● Task to complete
Only lines containing the string "external" belong in the answer; copy all of them from the entries.

[Stored entries]

....

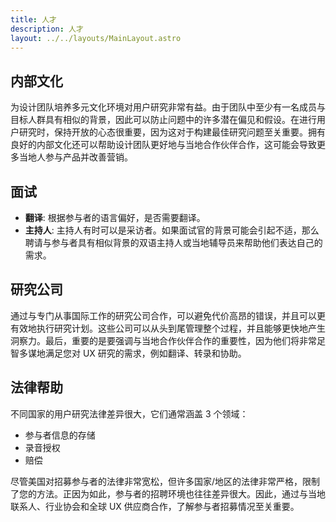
 ```yaml
---
title: 人才
description: 人才
layout: ../../layouts/MainLayout.astro
---
```


## 内部文化

为设计团队培养多元文化环境对用户研究非常有益。由于团队中至少有一名成员与目标人群具有相似的背景，因此可以防止问题中的许多潜在偏见和假设。在进行用户研究时，保持开放的心态很重要，因为这对于构建最佳研究问题至关重要。拥有良好的内部文化还可以帮助设计团队更好地与当地合作伙伴合作，这可能会导致更多当地人参与产品并改善营销。

## 面试

- **翻译**: 根据参与者的语言偏好，是否需要翻译。
- **主持人**: 主持人有时可以是采访者。如果面试官的背景可能会引起不适，那么聘请与参与者具有相似背景的双语主持人或当地辅导员来帮助他们表达自己的需求。

## 研究公司

通过与专门从事国际工作的研究公司合作，可以避免代价高昂的错误，并且可以更有效地执行研究计划。这些公司可以从头到尾管理整个过程，并且能够更快地产生洞察力。最后，重要的是要强调与当地合作伙伴合作的重要性，因为他们将非常足智多谋地满足您对 UX 研究的需求，例如翻译、转录和协助。

## 法律帮助

不同国家的用户研究法律差异很大，它们通常涵盖 3 个领域：

- 参与者信息的存储
- 录音授权
- 赔偿

尽管美国对招募参与者的法律非常宽松，但许多国家/地区的法律非常严格，限制了您的方法。正因为如此，参与者的招聘环境也往往差异很大。因此，通过与当地联系人、行业协会和全球 UX 供应商合作，了解参与者招募情况至关重要。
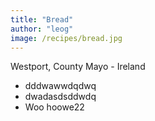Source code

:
 ```yaml
---
title: "Bread"
author: "leog"
image: /recipes/bread.jpg
---
```


Westport, County Mayo - Ireland

- dddwawwdqdwq
- dwadasdsddwdq
- Woo hoowe22
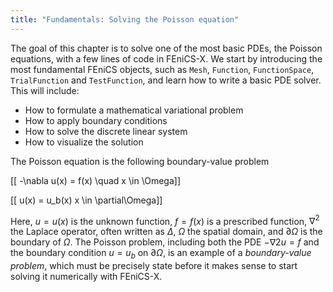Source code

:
 ```yaml
---
title: "Fundamentals: Solving the Poisson equation"
---
```


The goal of this chapter is to solve one of the most basic PDEs, the Poisson equations, with a few lines of code in FEniCS-X. We start by introducing the most fundamental FEniCS objects, such as `Mesh`, `Function`, `FunctionSpace`, `TrialFunction` and `TestFunction`, and learn how to write a basic PDE solver. 
This will include:
- How to formulate a mathematical variational problem
- How to apply boundary conditions
- How to solve the discrete linear system
- How to visualize the solution

The Poisson equation is the following boundary-value problem

[[ -\nabla u(x) = f(x) \quad x \in \Omega]]

[[ u(x) = u_b(x) x \in \partial\Omega]]

Here, $u=u(x)$ is the unknown function, $f=f(x)$ is a prescribed function, $\nabla^2$ the Laplace operator, often written as $\Delta$, $\Omega$ the spatial domain, and $\partial\Omega$ is the boundary of $\Omega$. The Poisson problem, including both the PDE $-\nabla 2 u = f$ and the boundary condition $u=u_b$ on $\partial\Omega$, is an example of a _boundary-value problem_, which must be precisely state before it makes sense to start solving it numerically with FEniCS-X. 
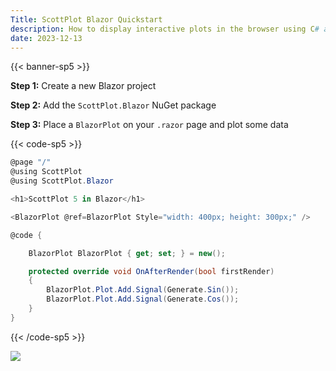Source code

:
 ```yaml
---
Title: ScottPlot Blazor Quickstart
description: How to display interactive plots in the browser using C# and Blazor
date: 2023-12-13
---
```


{{< banner-sp5 >}}

**Step 1:** Create a new Blazor project

**Step 2:** Add the `ScottPlot.Blazor` NuGet package

**Step 3:** Place a `BlazorPlot` on your `.razor` page and plot some data

{{< code-sp5 >}}

```cs
@page "/"
@using ScottPlot
@using ScottPlot.Blazor

<h1>ScottPlot 5 in Blazor</h1>

<BlazorPlot @ref=BlazorPlot Style="width: 400px; height: 300px;" />

@code {

    BlazorPlot BlazorPlot { get; set; } = new();

    protected override void OnAfterRender(bool firstRender)
    {
        BlazorPlot.Plot.Add.Signal(Generate.Sin());
        BlazorPlot.Plot.Add.Signal(Generate.Cos());
    }
}
```

{{< /code-sp5 >}}

![](/images/quickstart/blazor.gif)
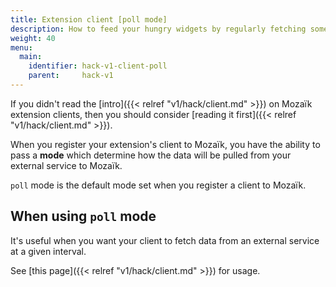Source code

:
 ```yaml
---
title: Extension client [poll mode]
description: How to feed your hungry widgets by regularly fetching some external API data
weight: 40
menu:
  main:
    identifier: hack-v1-client-poll
    parent:     hack-v1
---
```

If you didn't read the [intro]({{< relref "v1/hack/client.md" >}}) on Mozaïk extension clients,
then you should consider [reading it first]({{< relref "v1/hack/client.md" >}}).

When you register your extension's client to Mozaïk, you have the ability to pass a **mode**
which determine how the data will be pulled from your external service to Mozaïk.

`poll` mode is the default mode set when you register a client to Mozaïk.

## When using `poll` mode

It's useful when you want your client to fetch data from an external service at a given interval.

See [this page]({{< relref "v1/hack/client.md" >}}) for usage.
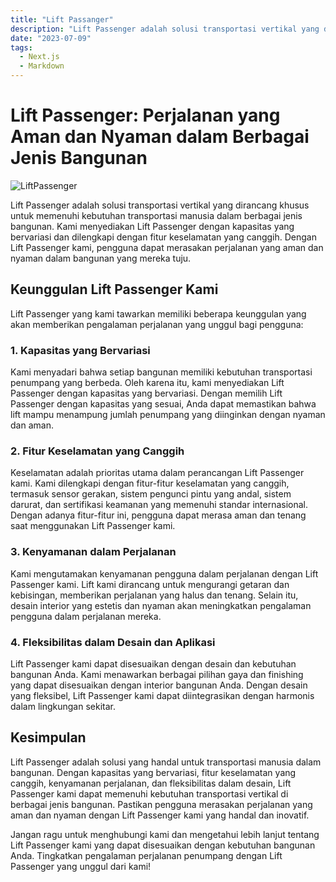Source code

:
 ```yaml
---
title: "Lift Passanger"
description: "Lift Passenger adalah solusi transportasi vertikal yang dirancang khusus untuk memenuhi kebutuhan transportasi manusia dalam berbagai jenis bangunan."
date: "2023-07-09"
tags:
  - Next.js
  - Markdown
---
```


# Lift Passenger: Perjalanan yang Aman dan Nyaman dalam Berbagai Jenis Bangunan

![LiftPassenger](/LiftPassenger2.png)

Lift Passenger adalah solusi transportasi vertikal yang dirancang khusus untuk memenuhi kebutuhan transportasi manusia dalam berbagai jenis bangunan. Kami menyediakan Lift Passenger dengan kapasitas yang bervariasi dan dilengkapi dengan fitur keselamatan yang canggih. Dengan Lift Passenger kami, pengguna dapat merasakan perjalanan yang aman dan nyaman dalam bangunan yang mereka tuju.

## Keunggulan Lift Passenger Kami

Lift Passenger yang kami tawarkan memiliki beberapa keunggulan yang akan memberikan pengalaman perjalanan yang unggul bagi pengguna:

### 1. Kapasitas yang Bervariasi

Kami menyadari bahwa setiap bangunan memiliki kebutuhan transportasi penumpang yang berbeda. Oleh karena itu, kami menyediakan Lift Passenger dengan kapasitas yang bervariasi. Dengan memilih Lift Passenger dengan kapasitas yang sesuai, Anda dapat memastikan bahwa lift mampu menampung jumlah penumpang yang diinginkan dengan nyaman dan aman.

### 2. Fitur Keselamatan yang Canggih

Keselamatan adalah prioritas utama dalam perancangan Lift Passenger kami. Kami dilengkapi dengan fitur-fitur keselamatan yang canggih, termasuk sensor gerakan, sistem pengunci pintu yang andal, sistem darurat, dan sertifikasi keamanan yang memenuhi standar internasional. Dengan adanya fitur-fitur ini, pengguna dapat merasa aman dan tenang saat menggunakan Lift Passenger kami.

### 3. Kenyamanan dalam Perjalanan

Kami mengutamakan kenyamanan pengguna dalam perjalanan dengan Lift Passenger kami. Lift kami dirancang untuk mengurangi getaran dan kebisingan, memberikan perjalanan yang halus dan tenang. Selain itu, desain interior yang estetis dan nyaman akan meningkatkan pengalaman pengguna dalam perjalanan mereka.

### 4. Fleksibilitas dalam Desain dan Aplikasi

Lift Passenger kami dapat disesuaikan dengan desain dan kebutuhan bangunan Anda. Kami menawarkan berbagai pilihan gaya dan finishing yang dapat disesuaikan dengan interior bangunan Anda. Dengan desain yang fleksibel, Lift Passenger kami dapat diintegrasikan dengan harmonis dalam lingkungan sekitar.

## Kesimpulan

Lift Passenger adalah solusi yang handal untuk transportasi manusia dalam bangunan. Dengan kapasitas yang bervariasi, fitur keselamatan yang canggih, kenyamanan perjalanan, dan fleksibilitas dalam desain, Lift Passenger kami dapat memenuhi kebutuhan transportasi vertikal di berbagai jenis bangunan. Pastikan pengguna merasakan perjalanan yang aman dan nyaman dengan Lift Passenger kami yang handal dan inovatif.

Jangan ragu untuk menghubungi kami dan mengetahui lebih lanjut tentang Lift Passenger kami yang dapat disesuaikan dengan kebutuhan bangunan Anda. Tingkatkan pengalaman perjalanan penumpang dengan Lift Passenger yang unggul dari kami!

....

● Exercise output
description: How to feed your hungry widgets by regularly fetching some external API data
which determine how the data will be pulled from your external service to Mozaïk.
It's useful when you want your client to fetch data from an external service at a given interval.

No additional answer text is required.